Please copy each line below that contains the string "function".

[Given entries Boundary: Start]

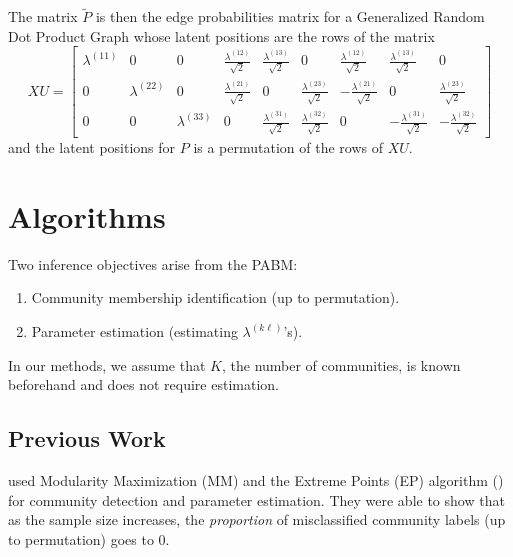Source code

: \documentclass[12pt]{article}
\providecommand{\tightlist}{%
  \setlength{\itemsep}{0pt}\setlength{\parskip}{0pt}}
\begin{document}
\begin{example}
The matrix $\tilde{P}$ is then the edge probabilities matrix for a 
Generalized Random Dot Product Graph whose latent positions 
are the rows of the matrix
$$XU = \begin{bmatrix}
  \lambda^{(11)} & 0 & 0 &
  \frac{\lambda^{(12)}}{\sqrt{2}} & \frac{\lambda^{(13)}}{\sqrt{2}} & 0 &
  \frac{\lambda^{(12)}}{\sqrt{2}} & \frac{\lambda^{(13)}}{\sqrt{2}} & 0 \\
  0 & \lambda^{(22)} & 0 &
  \frac{\lambda^{(21)}}{\sqrt{2}} & 0 & \frac{\lambda^{(23)}}{\sqrt{2}} &
  -\frac{\lambda^{(21)}}{\sqrt{2}} & 0 & \frac{\lambda^{(23)}}{\sqrt{2}} \\
  0 & 0 & \lambda^{(33)} &
  0 & \frac{\lambda^{(31)}}{\sqrt{2}} & \frac{\lambda^{(32)}}{\sqrt{2}} &
  0 & -\frac{\lambda^{(31)}}{\sqrt{2}} & -\frac{\lambda^{(32)}}{\sqrt{2}}
\end{bmatrix}$$
and the latent positions for $P$ is a permutation of the rows of
$XU$. 
\end{example}

\hypertarget{methods}{%
\section{Algorithms}\label{methods}}

Two inference objectives arise from the PABM:

\begin{enumerate}
\def\labelenumi{\arabic{enumi}.}
\tightlist
\item
  Community membership identification (up to permutation).
\item
  Parameter estimation (estimating \(\lambda^{(k \ell)}\)'s).
\end{enumerate}

In our methods, we assume that \(K\), the number of communities, is
known beforehand and does not require estimation.

\hypertarget{related-work}{%
\subsection{Previous Work}\label{related-work}}

\citet{307cbeb9b1be48299388437423d94bf1} 
used Modularity Maximization (MM) and the Extreme Points (EP)
algorithm (\cite{le2016}) for community detection and parameter
estimation. They were able to show that as the sample size increases,
the {\em proportion} of misclassified community labels (up to permutation)
goes to 0.
\end{document}

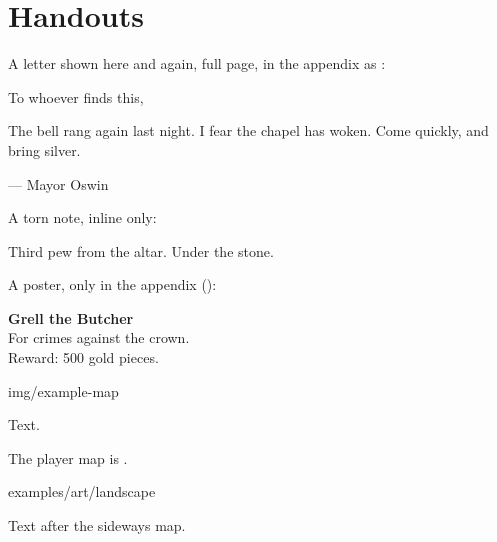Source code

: \documentclass[letterpaper,twoside,twocolumn,openany,nodeprecatedcode]{dndbook}
\begin{document}
\tableofcontents
\DndListOfHandouts

\chapter{Handouts}

A letter shown here and again, full page, in the appendix as :

\begin{DndHandout}[style=letter, title={The Mayor's Letter}, label=mayor, appendix]
  To whoever finds this,

  The bell rang again last night. I fear the chapel has woken. Come quickly, and bring silver.

  \hfill --- Mayor Oswin
\end{DndHandout}

A torn note, inline only:

\begin{DndHandout}[style=note, title={Scrap of Paper}, label=scrap]
  Third pew from the altar. Under the stone.
\end{DndHandout}

A poster, only in the appendix ():

\begin{DndHandout}[style=poster, title=Wanted, label=wanted, art=examples/art/chapter, inline=false, appendix]
  \textbf{Grell the Butcher}\\
  For crimes against the crown.\\
  Reward: 500 gold pieces.
\end{DndHandout}

\begin{DndMap}[caption=The Ruins, label=ruins]{img/example-map}
\end{DndMap}

Text.


The player map is .

\begin{DndMap}[caption=The Coast, label=coast, placement=sideways]{examples/art/landscape}
\end{DndMap}

Text after the sideways map.

\appendix
\DndHandoutAppendix
\end{document}
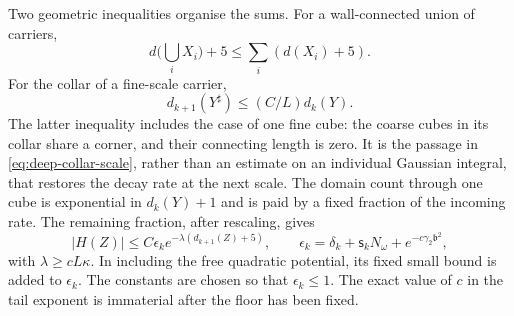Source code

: \documentclass[11pt,letterpaper,reqno]{amsart}
\theoremstyle{definition}
\theoremstyle{remark}
\begin{document}
Two geometric inequalities organise the sums. For a wall-connected
union of carriers,
\begin{equation}\label{eq:deep-carrier-length}
 d\Big(\bigcup_iX_i\Big)+5
                    \le\sum_i(d(X_i)+5).
\end{equation}
For the collar of a fine-scale carrier,
\begin{equation}\label{eq:deep-collar-scale}
 d_{k+1}(Y^\sharp)\le (C/L)d_k(Y).
\end{equation}
The latter inequality includes the case of one fine cube: the
coarse cubes in its collar share a corner, and their connecting
length is zero. It is the passage in
\eqref{eq:deep-collar-scale}, rather than an estimate on an
individual Gaussian integral, that restores the decay rate at
the next scale. The domain count through one cube is exponential
in $d_k(Y)+1$ and is paid by a fixed fraction of the incoming
rate. The remaining fraction, after rescaling, gives
\begin{equation}\label{eq:deep-gas-bound}
 |H(Z)|\le C\epsilon_k
              e^{-\lambda(d_{k+1}(Z)+5)},\qquad
 \epsilon_k=\delta_k+\mathsf s_kN_\omega
                         +e^{-c\gamma_2\mathfrak b^2},
\end{equation}
with $\lambda\ge cL\kappa$. In including the free quadratic
potential, its fixed small bound is added to $\epsilon_k$.
The constants are chosen so that $\epsilon_k\le1$. The exact
value of $c$ in the tail exponent is immaterial after the floor
has been fixed.
\end{document}
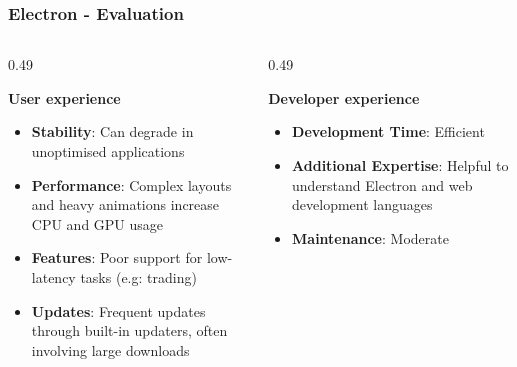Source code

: \begin{frame}



\frametitle{Electron - Evaluation}

\vspace{-30pt}
\begin{columns}[T,onlytextwidth]
    \begin{column}{0.49\textwidth}
        \begin{theorembox}
        \textbf{User experience}
        \vspace{5pt}
        \begin{itemize}
            \setlength{\itemsep}{4pt}
            \item \textbf{Stability}: Can degrade in  unoptimised applications
            \item \textbf{Performance}: Complex layouts and heavy animations increase CPU and GPU usage
            \item \textbf{Features}: Poor support for low-latency tasks (e.g: trading)
            \item \textbf{Updates}: Frequent updates through built-in updaters, often involving large downloads
        \end{itemize}
        \vspace{4pt}
        \end{theorembox}
    \end{column}

    \begin{column}{0.49\textwidth}
        \begin{theorembox}
        \textbf{Developer experience}
        \vspace{5pt}
        \begin{itemize}            
            \setlength{\itemsep}{4pt}
            \item \textbf{Development Time}: Efficient
            \item \textbf{Additional Expertise}: Helpful to understand Electron and web development languages
            \item \textbf{Maintenance}: Moderate
        \end{itemize}
        \vspace{78pt}
        \end{theorembox}
    \end{column}
\end{columns}


\end{frame}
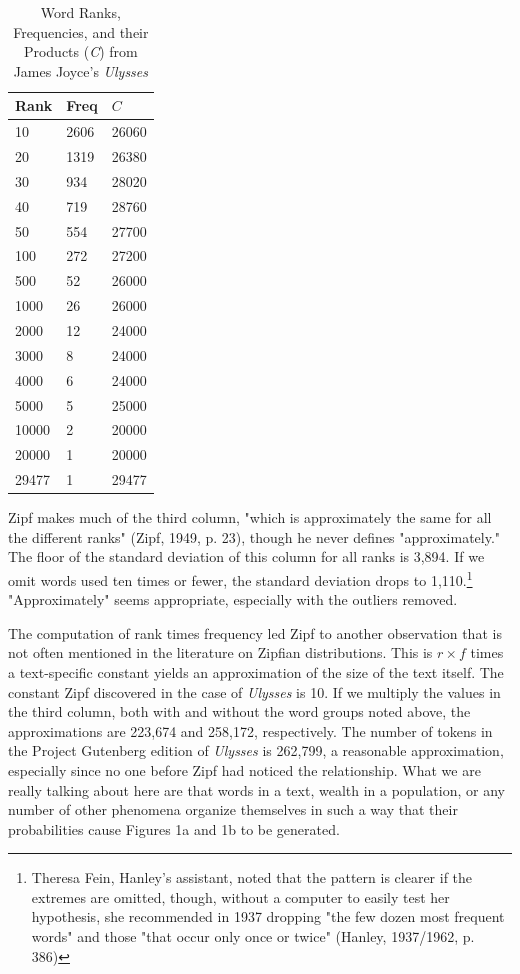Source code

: \documentclass[12pt]{article}
\begin{document}
\begin{table}
\begin{center}
 \begin{tabular}{||l l l|| }
 \hline
 Rank &  Freq  & $C$ \\
 \hline
    10 & 2606& 26060    \\
    20 & 1319 & 26380   \\
    30 & 934 & 28020    \\
    40 & 719 & 28760    \\
    50 & 554 & 27700    \\
    100 & 272 & 27200   \\
    500 & 52 & 26000    \\
    1000 & 26 & 26000   \\
    2000 & 12 & 24000   \\
    3000 & 8 & 24000    \\
    4000 & 6 & 24000    \\
    5000 & 5 & 25000    \\
    10000 & 2 & 20000   \\
    20000 & 1 & 20000   \\
    29477 & 1 & 29477   \\
  \hline
\end{tabular} 
\caption{Word Ranks, Frequencies, and their Products (\emph{C}) from James Joyce's \emph{Ulysses}}
\end{center}
\end{table}
Zipf makes much of the third column, "which is approximately the same for all the different ranks" (Zipf, 1949, p. 23), though he never defines "approximately."  The floor of the standard deviation of this column for all ranks is 3,894.  If we omit words used ten times or fewer, the standard deviation drops to 1,110.\footnote[4]{Theresa Fein, Hanley's assistant, noted that the pattern is clearer if the extremes are omitted, though, without a computer to easily test her hypothesis, she recommended in 1937 dropping "the few dozen most frequent words" and those "that occur only once or twice" (Hanley, 1937/1962, p. 386)}  
"Approximately" seems appropriate, especially with the outliers removed. 

The computation of rank times frequency led Zipf to another observation that is not often mentioned in the literature on Zipfian distributions.  This is $r \times f$ times a text-specific constant yields an approximation of the size of the text itself. The constant Zipf discovered in the case of \emph{Ulysses} is 10.  If we multiply the values in the third column, both with and without the word groups noted above, the approximations are 223,674 and 258,172, respectively.   The number of tokens in the Project Gutenberg edition of \emph{Ulysses} is 262,799, a reasonable approximation, especially since no one before Zipf had noticed the relationship.   What we are really talking about here are that words in a text, wealth in a population, or any number of other phenomena organize themselves in such a way that their probabilities cause Figures 1a and 1b to be generated. 
\end{document}
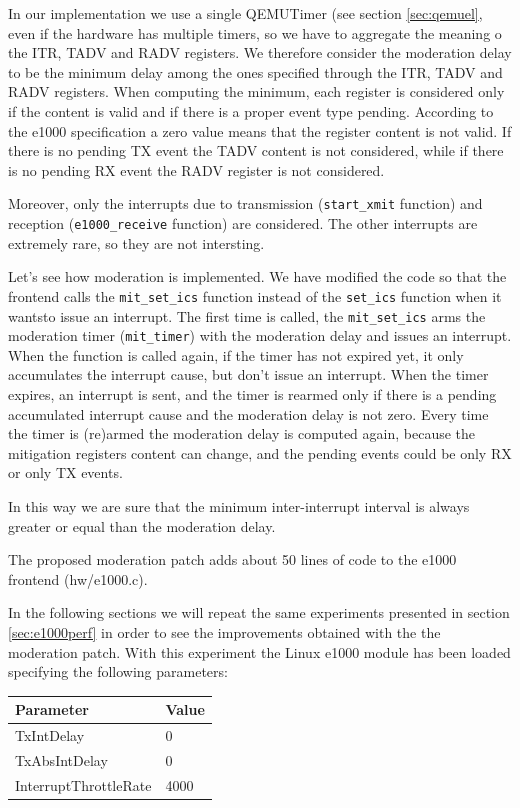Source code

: \vspace{0.5cm}

In our implementation we use a single QEMUTimer (see section \ref{sec:qemuel}, even if the hardware has multiple timers, so we have to 
aggregate the meaning o the ITR, TADV and RADV registers.
We therefore consider the moderation delay to be the minimum delay among the ones specified through the ITR, TADV and RADV registers.
When computing the minimum, each register is considered only if the content is valid and if there is a proper event type pending.
According to the e1000 specification a zero value means that the register content is not valid. If there is no pending TX event
the TADV content is not considered, while if there is no pending RX event the RADV register is not considered.

Moreover, only the interrupts due to transmission (\texttt{start\_xmit} function) and reception (\texttt{e1000\_receive}
function) are considered. The other interrupts are extremely rare, so they are not intersting.


\vspace{0.5cm}
Let's see how moderation is implemented. We have modified the code so that the frontend calls the \texttt{mit\_set\_ics} function instead
of the \texttt{set\_ics} function when it wantsto issue an interrupt.
The first time is called, the \texttt{mit\_set\_ics} arms the moderation timer (\texttt{mit\_timer}) with the moderation delay and issues 
an interrupt.
When the function is called again, if the timer has not expired yet, it only accumulates the interrupt cause, but don't issue an interrupt.
When the timer expires, an interrupt is sent, and the timer is rearmed only if there is a pending accumulated interrupt cause and
the moderation delay is not zero.
Every time the timer is (re)armed the moderation delay is computed again, because the mitigation registers content can change, and
the pending events could be only RX or only TX events.

In this way we are sure that the minimum inter-interrupt interval is always greater or equal than the moderation delay.

\vspace{0.5cm}

The proposed moderation patch adds about 50 lines of code to the e1000 frontend (hw/e1000.c).

\vspace{0.5cm}

In the following sections we will repeat the same experiments presented in section \ref{sec:e1000perf} in order to see the improvements
obtained with the the moderation patch. With this experiment the Linux e1000 module has been loaded specifying the following parameters:
\begin{center}
\begin{tabular}{ll}
\toprule
\textbf{Parameter} & \textbf{Value}\\
\midrule
TxIntDelay & 0\\
TxAbsIntDelay & 0\\
InterruptThrottleRate & 4000\\
\bottomrule
\end{tabular}
\end{center}

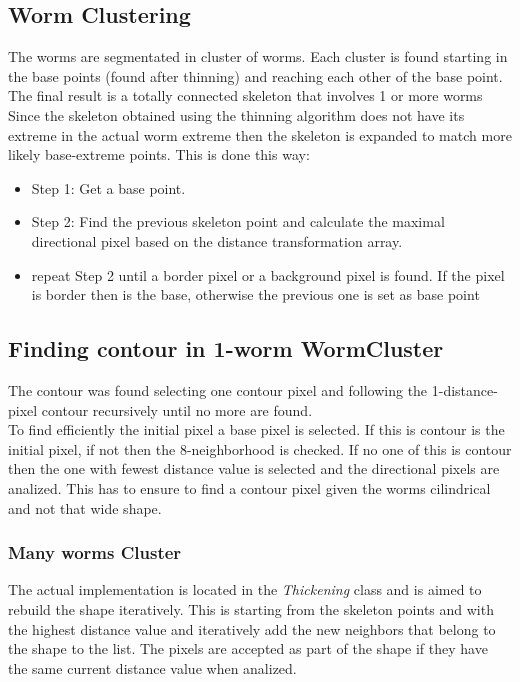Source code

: \documentclass{article}
\begin{document}
\subsection{Worm Clustering}
The worms are segmentated in cluster of worms. Each cluster is found starting in the base points (found after thinning)
 and reaching each other of the base point. The final result is a totally connected skeleton that involves 1 or more
worms\\

Since the skeleton obtained using the thinning algorithm does not have its extreme in the actual worm extreme then 
the skeleton is expanded to match more likely base-extreme points.
This is done this way:
\begin{itemize}
\item Step 1: Get a base point.
\item Step 2: Find the previous skeleton point and calculate the maximal
  directional pixel based on the distance transformation array.
\item repeat Step 2 until a border pixel or a background pixel is found.
  If the pixel is border then is the base, otherwise the previous one is 
  set as base point
\end{itemize}


\subsection{Finding contour in 1-worm WormCluster}
The contour was found selecting one contour pixel and following the 
1-distance-pixel contour recursively until no more are found.\\
To find efficiently the initial pixel a base pixel is selected. If this
is contour is the initial pixel, if not then the 8-neighborhood is checked.
If no one of this is contour then the one with fewest distance value is selected
and the directional pixels are analized. This has to ensure to find a contour
pixel given the worms cilindrical and not that wide shape.

\subsubsection{Many worms Cluster}
The actual implementation is located in the \emph{Thickening} class and is 
aimed to rebuild the shape iteratively. This is starting from the 
skeleton points and with the highest distance value and iteratively add
the new neighbors that belong to the shape to the list. The pixels are
accepted as part of the shape if they have the same current distance value
when analized. \\
\end{document}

[Given entries Boundary: End]

= Solution for this problem =
Moreover, only the interrupts due to transmission (\texttt{start\_xmit} function) and reception (\texttt{e1000\_receive}
function) are considered. The other interrupts are extremely rare, so they are not intersting.
Let's see how moderation is implemented. We have modified the code so that the frontend calls the \texttt{mit\_set\_ics} function instead
of the \texttt{set\_ics} function when it wantsto issue an interrupt.
When the function is called again, if the timer has not expired yet, it only accumulates the interrupt cause, but don't issue an interrupt.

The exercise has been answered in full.